• The task: Report back every line from the entries below in which the word "testers" occurs.

• Given records:
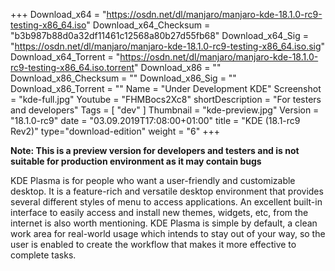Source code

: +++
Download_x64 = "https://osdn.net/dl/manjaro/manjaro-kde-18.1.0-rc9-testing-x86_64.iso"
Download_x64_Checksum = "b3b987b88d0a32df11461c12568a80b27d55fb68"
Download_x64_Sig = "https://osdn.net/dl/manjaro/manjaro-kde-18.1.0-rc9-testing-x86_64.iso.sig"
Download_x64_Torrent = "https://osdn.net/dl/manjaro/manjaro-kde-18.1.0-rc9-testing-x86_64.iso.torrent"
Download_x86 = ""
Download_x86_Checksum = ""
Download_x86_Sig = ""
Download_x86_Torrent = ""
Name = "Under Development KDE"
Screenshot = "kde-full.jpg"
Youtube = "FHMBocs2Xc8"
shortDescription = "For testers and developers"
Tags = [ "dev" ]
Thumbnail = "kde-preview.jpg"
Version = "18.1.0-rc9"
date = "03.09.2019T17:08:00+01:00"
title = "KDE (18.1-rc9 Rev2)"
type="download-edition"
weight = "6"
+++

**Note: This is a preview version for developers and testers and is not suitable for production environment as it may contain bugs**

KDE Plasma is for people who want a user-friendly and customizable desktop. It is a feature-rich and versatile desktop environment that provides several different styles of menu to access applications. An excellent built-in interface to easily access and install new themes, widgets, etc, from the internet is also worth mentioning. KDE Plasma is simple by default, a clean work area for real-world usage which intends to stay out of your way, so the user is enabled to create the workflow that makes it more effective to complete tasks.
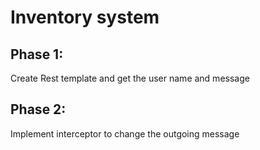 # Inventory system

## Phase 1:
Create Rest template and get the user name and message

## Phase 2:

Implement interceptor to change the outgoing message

• Response box:
shortDescription = "For testers and developers"
**Note: This is a preview version for developers and testers and is not suitable for production environment as it may contain bugs**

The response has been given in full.